2. A synchronous (inductive) genhead is easy to sync as a DIY option, as the grid is energizing the fields, thus sync is native. However, proper async genheads are double the cost of standard genheads, and you still need to add all the genset power controls and protective features. This equipment is mostly only built for large scale systems, and at related price points. Also, asynchronous genheads are usually about 3-5% less efficient than synch ones, and moreso if you are repurposing an inductive motor as a generator.

 3. A sync system for a standard synchronous (auto-exciting) genhead is the typical path, and most efficient path, for grid tie of spinning generating media. However most equipment is made for industrial or utility scale systems, and priced accordingly. To date there been little driver to make this equipment value optimized for the under 100kw market, like there has been for residential scale solar. Furthermore, the equipment has historically been offered as separate control boxes for the different functions: sync control, voltage control, governor control for power level set, and protective functions. When putting all these pieces together I’ve always ended up with prices in the $15-20k range.  

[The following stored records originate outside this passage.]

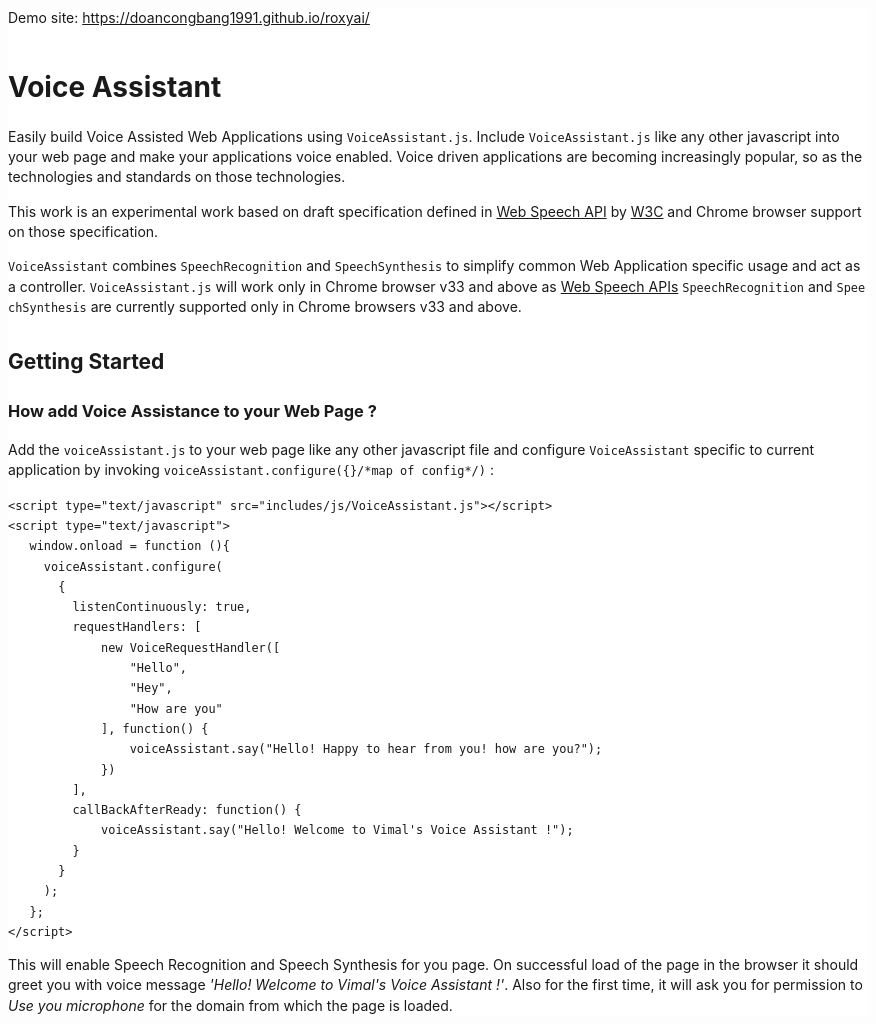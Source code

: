 Demo site: https://doancongbang1991.github.io/roxyai/
# Voice Assistant

Easily build Voice Assisted Web Applications using ``VoiceAssistant.js``. Include ``VoiceAssistant.js`` like any other javascript into your web page and make your applications voice enabled. Voice driven applications are becoming increasingly popular, so as the technologies and standards on those technologies.

This work is an experimental work based on draft specification defined in [Web Speech API](https://dvcs.w3.org/hg/speech-api/raw-file/tip/speechapi.html) by [W3C](https://www.w3.org/) and Chrome browser support on those specification.

``VoiceAssistant`` combines ``SpeechRecognition`` and ``SpeechSynthesis`` to simplify common Web Application specific usage and act as a controller. ``VoiceAssistant.js`` will work only in Chrome browser v33 and above as [Web Speech APIs](https://dvcs.w3.org/hg/speech-api/raw-file/tip/speechapi.html) ``SpeechRecognition`` and ``SpeechSynthesis`` are currently supported only in Chrome browsers v33 and above.

## Getting Started
### How add Voice Assistance to your Web Page ?
Add the ``voiceAssistant.js`` to your web page like any other javascript file and configure ``VoiceAssistant`` specific to current application by invoking  ``voiceAssistant.configure({}/*map of config*/)`` :

```
<script type="text/javascript" src="includes/js/VoiceAssistant.js"></script>
<script type="text/javascript">
   window.onload = function (){
     voiceAssistant.configure(
       {
         listenContinuously: true,
         requestHandlers: [
             new VoiceRequestHandler([
                 "Hello",
                 "Hey",
                 "How are you"
             ], function() {
                 voiceAssistant.say("Hello! Happy to hear from you! how are you?");
             })
         ],
         callBackAfterReady: function() {
             voiceAssistant.say("Hello! Welcome to Vimal's Voice Assistant !");
         }
       }
     );
   };
</script>
```

This will enable Speech Recognition and Speech Synthesis for you page. On successful load of the page in the browser it should greet you with voice message *'Hello! Welcome to Vimal's Voice Assistant !'*. Also for the first time, it will ask you for permission to *Use you microphone* for the domain from which the page is loaded.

What changed recently on our end was finding new all function integrated genset controller and sync systems that are reasonably priced. In our new world of “electronics always tend towards free”, what was previously complicated multi box systems, are now getting packaged into simple multi function blocks, with nice software and push button interfaces. And certified out of the box!

Multiple providers now have interesting options in this space. We reviewed the offerings from Deif, ComAp, Deep Sea, Gov Corp of America, Besler, Woodward, Beckwith, Minco, Heinzmann, etc etc and found the best balance of factors in the Deep Sea Equipment. We chose Deep Sea as it provided not only the most attractive solution for the current grid tie issue, but also has a full line of expansion equipment for future needs like remote monitoring and multiple unit paralleling.

Deep Sea control panel

Our solution, which is now standard equipment on all PP30s, is based on the Deep Sea Electronics 8610 module. We’ve mounted this unit in a custom genhead dog house, and added the needed smart mains contactor, current sensor coils, and interface with our woodward governor and Power Pallet PCU controls. Sadly the solution is not as simple as just an add-on box to the mains out, as you need to control the genset governor, voltage regulator, and integrate start up and error shut down states across the gasifier and engine control systems. This means a full integration down into the bowels of the Power Pallet control system.

Nonetheless, the outcome we’ve achieved is a full and complete onboard solution. This includes gen-to-grid sync, grid feed level control, gen-to-grid voltage matching, grid and gen protective functions, and onboard master contactor for connect and disconnect. All that is left is to run wire from the onboard Power Pallet contactor to your breaker panel on site.

A critical feature of this solution is the elimination of the usual engineering project for the smart mains contactor on the install end. This can be a non-trivial problem, usually found as an after thought in the project. Most grid tie gensets leave this to the installer, which not only requires a smart contactor, but also lots of control wire and current sensors run back and forth between the panel and the generating equipment. Each installation is custom, so an electrical engineer and drawings will be required, in addition to the equipment and install costs. In the process the local code agent is sure to get shaky as they’ve never seen anything like what you’re doing. This problem consumed 10s of thousands of dollars in the 100kW Powertainer project at University of Minnesota, and we still don’t have it correct. Thus here we’ve been highly motivated to solve it all onboard, and relieve you of simliar messes in the future.

The Deep Sea unit is CE-certified. The Meccalte genhead is similarly certified. However, the Power Pallet itself is yet to be certified (we’re working on this), but to date we’ve typical found exemptions for experimental or emerging equipment. You need to assess what is likely ok / not ok in your particular location. So far, creativity is working for early and one off installs.